What gets my goat is that Nooyi frames this conversation as something for women of her stature (or at least the piece frames it that way) when she talks about high-pressure careers, aka C-level stuff. Well, my job is far from a CEO position and it's still a jig to do what I do. There's still pressure to make it to all the school concerts that are in the middle of the freaking day. At the end of this past year, I asked my daughter if it was ok if I missed a concert as I just attended a dance recital and was busy getting ready for a business trip. She was fine with it. Or at least says she was.
Maybe I'm a bit over the whole "I'm a terrible mom" thing that Nooyi still seems hung up on. I get it, she's really getting home at 10 pm, which I still do school pick up. I rarely miss soccer games. I even volunteer for Girl Scouts, but it's a lot of careful planning. There's something to be said about embracing the role of "terrible mom" because a lot of guilt washes away. A lot...not all, ok? Honestly, I think Nooyi thinks this too, but for media reasons can't say it. You can't get as far as she has and seriously be that wracked by mom guilt. Gawd, I hope she is over it!
Look, I know bad mom stuff all too well. I just got tossed from a PhD program after spending four years studying when my family was out running errands and having fun on the weekends. I took homework everywhere with me. I often rolled my eyes when my daughter asked for help on her homework, thus interrupting my study time (PROTIP: Don't even attempt to study your own stuff with your kid), so I logged some major terrible mom miles. But she still snuggles up with me on the couch. As terrible of a mom as I have been, I'd say I'm still on the winning end. I know that's because the time I have spent with her has been quality time.
I also am the one, who after my husband worries that there's no milk for the morning, thinks, "Hey, we'll have toaster waffles instead of cereal!" If there's a lesson I can pass on to new moms or women aspiring to be moms...The milk can wait.
I don't think women can have it all. I just don't think so. We pretend we have it all. We pretend we can have it all...every day you have to make a decision about whether you are going to be a wife or a mother...yet the media acts as if she is shattering a commandment. Mashable goes on to report that, "Nooyi says there's no way to square a high-pressure career with raising kids."
So let's take this one step at a time.
If anyone under 40 still believes in the "women can have it all" fairytale, STOP NOW. I truly believe the only women who really, really believe women can "have it all" are those who grew up in the 70s and 80s. Who saw women head out into the workforce with their linebacker shoulder pads, limp ties and "fried up the bacon they brought home."

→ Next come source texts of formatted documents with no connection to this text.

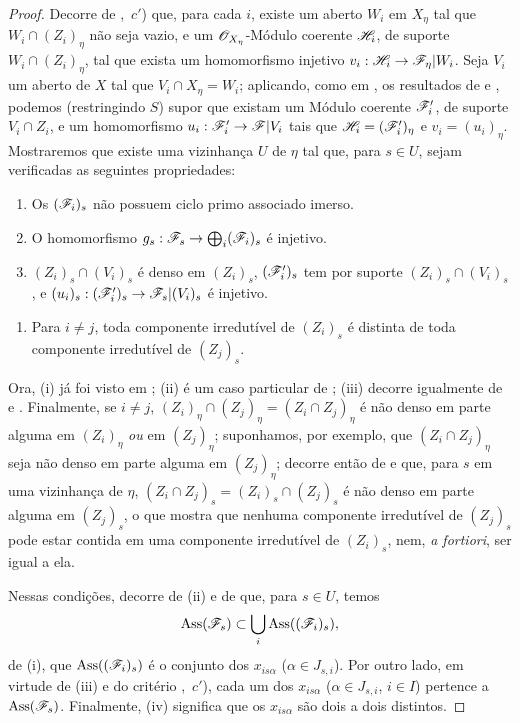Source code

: \begin{proof}
\label{IV.9.8.3-proof}
Decorre de ,~$c'$) que, para cada $i$, existe um aberto $W_i$ em $X_\eta$ tal que $W_i\cap(Z_i)_\eta$ não seja vazio, e um $\sh{O}_{X_\eta}$-Módulo coerente $\sh{H}_i$, de suporte $W_i\cap(Z_i)_\eta$, tal que exista um homomorfismo injetivo $v_i:\sh{H}_i\to\sh{F}_\eta|W_i$.
Seja $V_i$ um aberto de $X$ tal que $V_i\cap X_\eta=W_i$; aplicando, como em , os resultados de  e , podemos (restringindo $S$) supor que existam um Módulo coerente $\sh{F}'_i$, de suporte $V_i\cap Z_i$, e um homomorfismo $u_i:\sh{F}'_i\to\sh{F}|V_i$ tais que $\sh{H}_i=(\sh{F}'_i)_\eta$ e $v_i=(u_i)_\eta$.
Mostraremos que existe uma vizinhança $U$ de $\eta$ tal que, para $s\in U$, sejam verificadas as seguintes propriedades:
\begin{enumerate}[label=(\roman*)]
  \item Os $(\sh{F}_i)_s$ não possuem ciclo primo associado imerso.
  \item O homomorfismo $g_s:\sh{F}_s\to\bigoplus_i(\sh{F}_i)_s$ é injetivo.
  \item $(Z_i)_s\cap(V_i)_s$ é denso em $(Z_i)_s$, $(\sh{F}'_i)_s$ tem por suporte $(Z_i)_s\cap(V_i)_s$, e $(u_i)_s:(\sh{F}'_i)_s\to\sh{F}_s|(V_i)_s$ é injetivo.
\end{enumerate}

\begin{enumerate}[label=(\roman*)]
  \item[(iv)] Para $i\neq j$, toda componente irredutível de $(Z_i)_s$ é distinta de toda componente irredutível de $(Z_j)_s$.
\end{enumerate}

Ora, (i) já foi visto em ; (ii) é um caso particular de ; (iii) decorre igualmente de  e .
Finalmente, se $i\neq j$, $(Z_i)_\eta\cap(Z_j)_\eta=(Z_i\cap Z_j)_\eta$ é não denso em parte alguma em $(Z_i)_\eta$ \emph{ou} em $(Z_j)_\eta$; suponhamos, por exemplo, que $(Z_i\cap Z_j)_\eta$ seja não denso em parte alguma em $(Z_j)_\eta$; decorre então de  e  que, para $s$ em uma vizinhança de $\eta$, $(Z_i\cap Z_j)_s=(Z_i)_s\cap(Z_j)_s$ é não denso em parte alguma em $(Z_j)_s$, o que mostra que nenhuma componente irredutível de $(Z_j)_s$ pode estar contida em uma componente irredutível de $(Z_i)_s$, nem, \emph{a fortiori}, ser igual a ela.

Nessas condições, decorre de (ii) e de  que, para $s\in U$, temos
\[
  \operatorname{Ass}(\sh{F}_s)\subset\bigcup_i\operatorname{Ass}((\sh{F}_i)_s),
\]
de (i), que $\operatorname{Ass}((\sh{F}_i)_s)$ é o conjunto dos $x_{is\alpha}$ ($\alpha\in J_{s,i}$).
Por outro lado, em virtude de (iii) e do critério ,~$c'$), cada um dos $x_{is\alpha}$ ($\alpha\in J_{s,i}$, $i\in I$) pertence a $\operatorname{Ass}(\sh{F}_s)$.
Finalmente, (iv) significa que os $x_{is\alpha}$ são dois a dois distintos.


\end{proof}
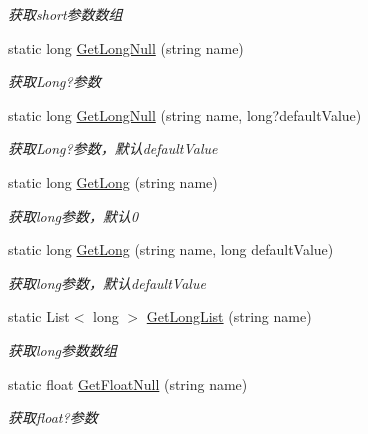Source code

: \begin{DoxyCompactItemize}
\begin{DoxyCompactList}\small\item\em 获取short参数数组 \end{DoxyCompactList}\item 
static long \hyperlink{class_x_c_l_net_tools_1_1_string_hander_1_1_form_helper_abffef0560d4655c00c5bdd3e4ff087cc}{Get\-Long\-Null} (string name)
\begin{DoxyCompactList}\small\item\em 获取\-Long?参数 \end{DoxyCompactList}\item 
static long \hyperlink{class_x_c_l_net_tools_1_1_string_hander_1_1_form_helper_a7e009fc6b804b15f2015d78ed3581677}{Get\-Long\-Null} (string name, long?default\-Value)
\begin{DoxyCompactList}\small\item\em 获取\-Long?参数，默认default\-Value \end{DoxyCompactList}\item 
static long \hyperlink{class_x_c_l_net_tools_1_1_string_hander_1_1_form_helper_a55353bd867fa827c8eb55a710df02cb1}{Get\-Long} (string name)
\begin{DoxyCompactList}\small\item\em 获取long参数，默认0 \end{DoxyCompactList}\item 
static long \hyperlink{class_x_c_l_net_tools_1_1_string_hander_1_1_form_helper_a51392713a245c7460bb5c823eb664ef8}{Get\-Long} (string name, long default\-Value)
\begin{DoxyCompactList}\small\item\em 获取long参数，默认default\-Value \end{DoxyCompactList}\item 
static List$<$ long $>$ \hyperlink{class_x_c_l_net_tools_1_1_string_hander_1_1_form_helper_ac00bef1db952ab0901c1813bbe193fa0}{Get\-Long\-List} (string name)
\begin{DoxyCompactList}\small\item\em 获取long参数数组 \end{DoxyCompactList}\item 
static float \hyperlink{class_x_c_l_net_tools_1_1_string_hander_1_1_form_helper_a6d0d3c455a9582ca4a4fa5bf4269deff}{Get\-Float\-Null} (string name)
\begin{DoxyCompactList}\small\item\em 获取float?参数 \end{DoxyCompactList}\item 

\end{DoxyCompactItemize}
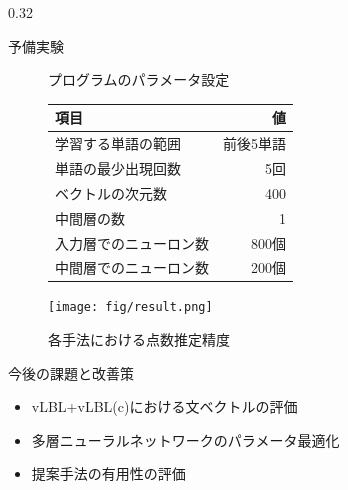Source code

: \documentclass[8pt,unicode]{beamer}
\newcommand{\columnscale}{0.32}
\begin{document}
\begin{frame}{}
\begin{columns}[t]
\begin{column}{\columnscale\textwidth}
\begin{block}{予備実験}
    \vspace{-2em}
    \begin{figure}
      \centering
      \begin{minipage}[t]{0.45\textwidth}
        \centering
        \small
        \caption{\small プログラムのパラメータ設定}
        \begin{tabular}{l | r}
          項目 & 値 \\
          \hline
          学習する単語の範囲 & 前後5単語 \\
          単語の最少出現回数 & 5回 \\
          ベクトルの次元数 & 400 \\
          中間層の数 & 1 \\
          入力層でのニューロン数 & 800個 \\
          中間層でのニューロン数 & 200個
        \end{tabular}
      \end{minipage}\hfill
      \begin{minipage}[t]{0.45\textwidth}
        \centering
        \vspace{0em}
        \texttt{[image: fig/result.png]}
        \caption{\small 各手法における点数推定精度}
      \end{minipage}
    \end{figure}
  \end{block} %

  \begin{block}{今後の課題と改善策}
    \begin{itemize}
      \item vLBL+vLBL(c)における文ベクトルの評価
      \item 多層ニューラルネットワークのパラメータ最適化
      \item 提案手法の有用性の評価
    \end{itemize}
  \end{block} %


\end{column}
\end{columns}
\end{frame}
\end{document}
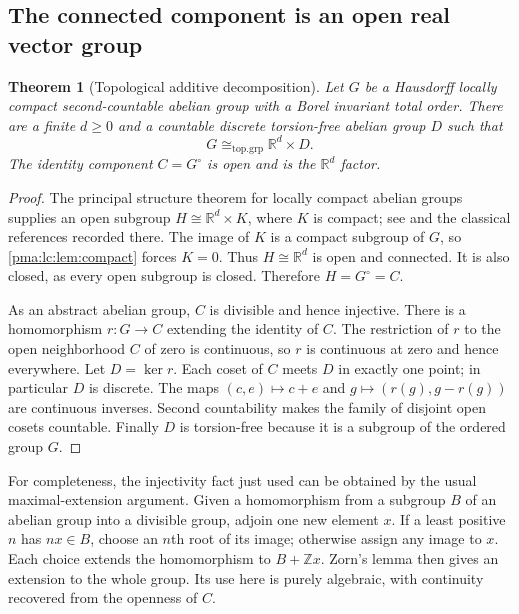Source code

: \documentclass[11pt]{article}
\numberwithin{equation}{section}
\newtheorem{theorem}{Theorem}[section]
\theoremstyle{definition}
\theoremstyle{remark}
\newcommand{\Z}{\mathbb Z}
\newcommand{\R}{\mathbb R}
\begin{document}
\subsection{The connected component is an open real vector group}
\begin{theorem}[Topological additive decomposition]\label{pma:lc:thm:lca}
Let $G$ be a Hausdorff locally compact second-countable abelian group with
a Borel invariant total order. There are a finite $d\ge0$ and a countable
discrete torsion-free abelian group $D$ such that
\begin{equation}\label{pma:lc:eq:lcasplit}
 G\cong_{\mathrm{top.grp}}\R^d\times D.
\end{equation}
The identity component $C=G^\circ$ is open and is the $\R^d$ factor.
\end{theorem}
\begin{proof}
The principal structure theorem for locally compact abelian groups supplies
an open subgroup $H\cong\R^d\times K$, where $K$ is compact; see
\cite[p.~4]{Dobben} and the classical references recorded there.
The image of $K$ is a compact subgroup of $G$, so \cref{pma:lc:lem:compact}
forces $K=0$. Thus $H\cong\R^d$ is open and connected. It is also
closed, as every open subgroup is closed. Therefore $H=G^\circ=C$.

As an abstract abelian group, $C$ is divisible and hence injective.
There is a homomorphism $r:G\to C$ extending the identity of $C$.
The restriction of $r$ to the open neighborhood $C$ of zero is continuous,
so $r$ is continuous at zero and hence everywhere. Let $D=\ker r$.
Each coset of $C$ meets $D$ in exactly one point; in particular $D$ is
discrete. The maps $(c,e)\mapsto c+e$ and $g\mapsto(r(g),g-r(g))$
are continuous inverses. Second countability makes the family of disjoint
open cosets countable. Finally $D$ is torsion-free because it is a subgroup
of the ordered group $G$.
\end{proof}

For completeness, the injectivity fact just used can be obtained by the
usual maximal-extension argument. Given a homomorphism from a subgroup
$B$ of an abelian group into a divisible group, adjoin one new element
$x$. If a least positive $n$ has $nx\in B$, choose an $n$th root of its
image; otherwise assign any image to $x$. Each choice extends the
homomorphism to $B+\Z x$. Zorn's lemma then gives an extension to the
whole group. Its use here is purely algebraic, with continuity recovered
from the openness of $C$.
\end{document}
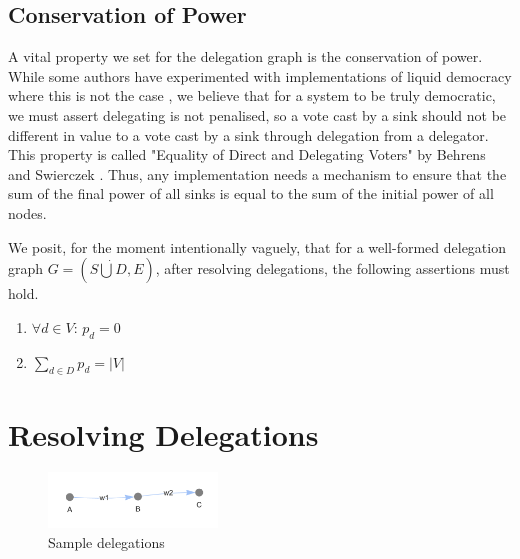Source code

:  \subsection{Conservation of Power}
 
 A vital property we set for the delegation graph is the conservation of power. While some authors have experimented with implementations of liquid democracy where this is not the case \cite{bersetcheGeneralizingLiquidDemocracy2022, boldiViscousDemocracySocial2011}, we believe that for a system to be truly democratic, we must assert delegating is not penalised, so a vote cast by a sink should not be different in value to a vote cast by a sink through delegation from a delegator. This property is called "Equality of Direct and Delegating Voters" by Behrens and Swierczek \cite{behrensPreferentialDelegationProblem2015}. Thus, any implementation needs a mechanism to ensure that the sum of the final power of all sinks is equal to the sum of the initial power of all nodes.
 
 We posit, for the moment intentionally vaguely, that for a well-formed delegation graph $G=(S \dot\bigcup D, E)$, after resolving delegations, the following assertions must hold.

\begin{enumerate}
\item $\forall d \in V$: $p_d = 0$ 
\item $\sum_{d \in D} p_d = |V|$
\end{enumerate}


\section{Resolving Delegations}

\begin{figure}[t]
	\centering
	\includegraphics[width=0.4\textwidth]{delegation_graph_sample}
	\caption{Sample delegations}
	\label{fig:sample_delegations}
\end{figure}

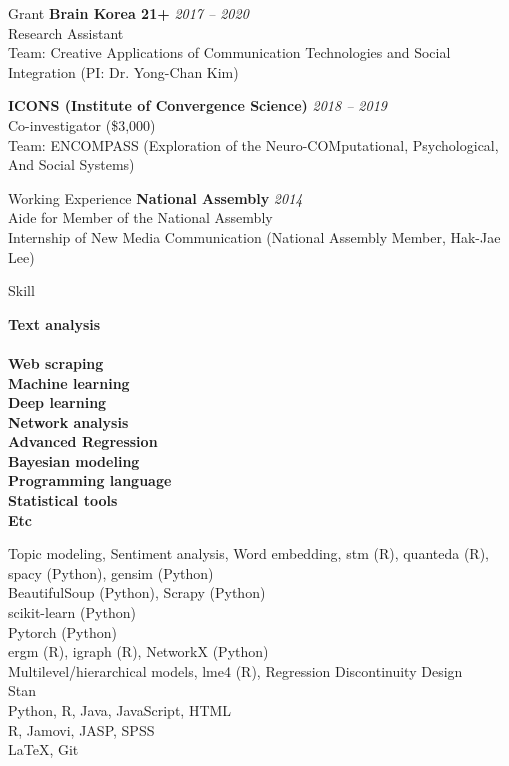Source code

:\documentclass{resume} %
\begin{document}
\begin{rSection}{Grant}
{\bf Brain Korea 21+} \hfill {\em 2017 -- 2020}\\
Research Assistant\\
Team: Creative Applications of Communication Technologies and Social Integration (PI: Dr. Yong-Chan Kim)

{\bf ICONS (Institute of Convergence Science)} \hfill {\em 2018 -- 2019}\\
Co-investigator (\$3,000)\\
Team: ENCOMPASS (Exploration of the Neuro-COMputational, Psychological, And Social Systems)
\end{rSection}


\begin{rSection}{Working Experience}
{\bf National Assembly} \hfill {\em 2014}\\
Aide for Member of the National Assembly\\
Internship of New Media Communication (National Assembly Member, Hak-Jae Lee)
\end{rSection}


\begin{rSection}{Skill}
\begin{minipage}[t]{.25\textwidth}
{\bf Text analysis\\ \\Web scraping \\Machine learning \\ Deep learning \\ Network analysis\\Advanced Regression\\ Bayesian modeling\\Programming language\\Statistical tools\\Etc}
\end{minipage}
\begin{minipage}[t]{.70\textwidth}
Topic modeling, Sentiment analysis, Word embedding, stm (R), quanteda (R), spacy (Python), gensim (Python)\\ BeautifulSoup (Python), Scrapy (Python)\\ scikit-learn (Python) \\ Pytorch (Python) \\ ergm (R), igraph (R), NetworkX (Python)\\Multilevel/hierarchical models, lme4 (R), Regression Discontinuity Design\\ Stan \\Python, R, Java, JavaScript, HTML\\R, Jamovi, JASP, SPSS\\\LaTeX, Git
\end{minipage}

\end{rSection}
\end{document}
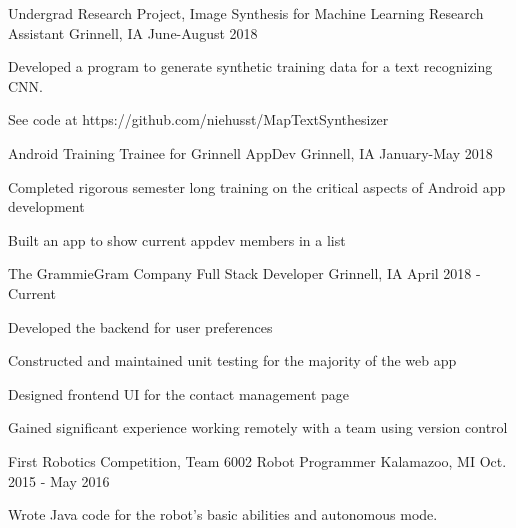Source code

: \begin{cventries}

  \cventry
    {Undergrad Research Project, Image Synthesis for Machine Learning}
    {Research Assistant}
    {Grinnell, IA}
    {June-August 2018}
    {
      \begin{cvitems}
        \item {Developed a program to generate synthetic training data for a text recognizing CNN.}
        \item{See code at https://github.com/niehusst/MapTextSynthesizer}
      \end{cvitems}
    }

  \cventry
    {Android Training}
    {Trainee for Grinnell AppDev}
    {Grinnell, IA}
    {January-May 2018}
    {
	\begin{cvitems}
	  \item {Completed rigorous semester long training on the critical aspects of Android app development}
	  \item {Built an app to show current appdev members in a list}
	\end{cvitems}
    }

  \cventry
    {The GrammieGram Company}
    {Full Stack Developer}
    {Grinnell, IA}
    {April 2018 - Current}
    {
      \begin{cvitems}
        \item {Developed the backend for user preferences}
        \item {Constructed and maintained unit testing for the majority of the web app}
        \item {Designed frontend UI for the contact management page}
        \item {Gained significant experience working remotely with a team using version control}
      \end{cvitems}
    }

  \cventry
    {First Robotics Competition, Team 6002}
    {Robot Programmer}
    {Kalamazoo, MI}
    {Oct. 2015 - May 2016}
    {
      \begin{cvitems}
        \item {Wrote Java code for the robot’s basic abilities and autonomous mode.}
      \end{cvitems}
    }


\end{cventries}
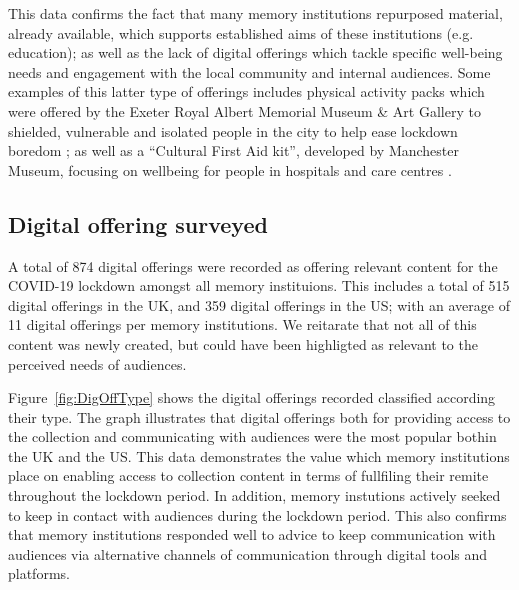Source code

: \documentclass{egpubl}
\begin{document}
This data confirms the fact that many memory institutions repurposed material, already available, which supports established aims of these institutions (e.g. education); as well as the lack of digital offerings which tackle specific well-being needs and engagement with the local community and internal audiences. Some examples of this latter type of  offerings includes physical activity packs which were offered by the Exeter Royal Albert Memorial Museum \& Art Gallery to shielded, vulnerable and isolated people in the city to help ease lockdown boredom \cite{ex2020}; as well as a ``Cultural First Aid kit'', developed by Manchester Museum, focusing on wellbeing for people in hospitals and care centres \cite{man2020}. 




\subsection{Digital offering surveyed}
A total of 874 digital offerings were recorded as offering relevant content for the COVID-19 lockdown amongst all memory instituions. This includes a total of 515 digital offerings in the UK, and 359 digital offerings in the US; with an average of 11 digital offerings per memory institutions. We reitarate that not all of this content was newly created, but could have been highligted as relevant to the perceived needs of audiences. 



Figure~\ref{fig:DigOffType} shows the digital offerings recorded classified according their type. The graph illustrates that digital offerings both for providing access to the collection and communicating with audiences were the most popular bothin the UK and the US. This data demonstrates the value which memory institutions place on enabling access to collection content in terms of fullfiling their remite throughout the lockdown period. In addition, memory instutions actively seeked to keep in contact with audiences during the lockdown period. This also confirms that memory institutions responded well to advice to keep communication with audiences via alternative channels of communication through digital tools and platforms. 
\end{document}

But us younger GenXers who slacked our way through the 90s know better...or at least should. We saw Hillary Rodham get ripped to shreds for trying to have a career while her husband ran for President. Soon enough she was "Hillary Clinton"...We got the message loud and clear. Just as the media in the 1980s might have sold career women on being Superwomen, reality showed us otherwise through countless examples in our lives.
Of course it didn't stop us from trying. And some of us falling on our faces. I'm hoping this annual examination of why women can't have it all will die off when Gen X and Millennials are in enough leadership positions to say, "Yeah, I never had it all..at once." Because that's what the truth of the matter is. We can try to have it all, but only over the course of our lifetimes. Hell, even Nancy Pelosi waited until the kids were practically grown to run for Congress.
So please, please, PLEASE, let's bury this conversation and for gawd's sake, stop asking women in leadership this question.
When my students ask me "how I did it all," I tell them that I don't. I don't sleep as much as I should. I don't do all the motherly things I "should." I also am not always the best wife. Because there are so only so many hours in the day and some things have to wait. You have to make sacrifices just as Nooyi says at Aspen.
What gets my goat is that Nooyi frames this conversation as something for women of her stature (or at least the piece frames it that way) when she talks about high-pressure careers, aka C-level stuff. Well, my job is far from a CEO position and it's still a jig to do what I do. There's still pressure to make it to all the school concerts that are in the middle of the freaking day. At the end of this past year, I asked my daughter if it was ok if I missed a concert as I just attended a dance recital and was busy getting ready for a business trip. She was fine with it. Or at least says she was.
Maybe I'm a bit over the whole "I'm a terrible mom" thing that Nooyi still seems hung up on. I get it, she's really getting home at 10 pm, which I still do school pick up. I rarely miss soccer games. I even volunteer for Girl Scouts, but it's a lot of careful planning. There's something to be said about embracing the role of "terrible mom" because a lot of guilt washes away. A lot...not all, ok? Honestly, I think Nooyi thinks this too, but for media reasons can't say it. You can't get as far as she has and seriously be that wracked by mom guilt. Gawd, I hope she is over it!
Look, I know bad mom stuff all too well. I just got tossed from a PhD program after spending four years studying when my family was out running errands and having fun on the weekends. I took homework everywhere with me. I often rolled my eyes when my daughter asked for help on her homework, thus interrupting my study time (PROTIP: Don't even attempt to study your own stuff with your kid), so I logged some major terrible mom miles. But she still snuggles up with me on the couch. As terrible of a mom as I have been, I'd say I'm still on the winning end. I know that's because the time I have spent with her has been quality time.
I also am the one, who after my husband worries that there's no milk for the morning, thinks, "Hey, we'll have toaster waffles instead of cereal!" If there's a lesson I can pass on to new moms or women aspiring to be moms...The milk can wait.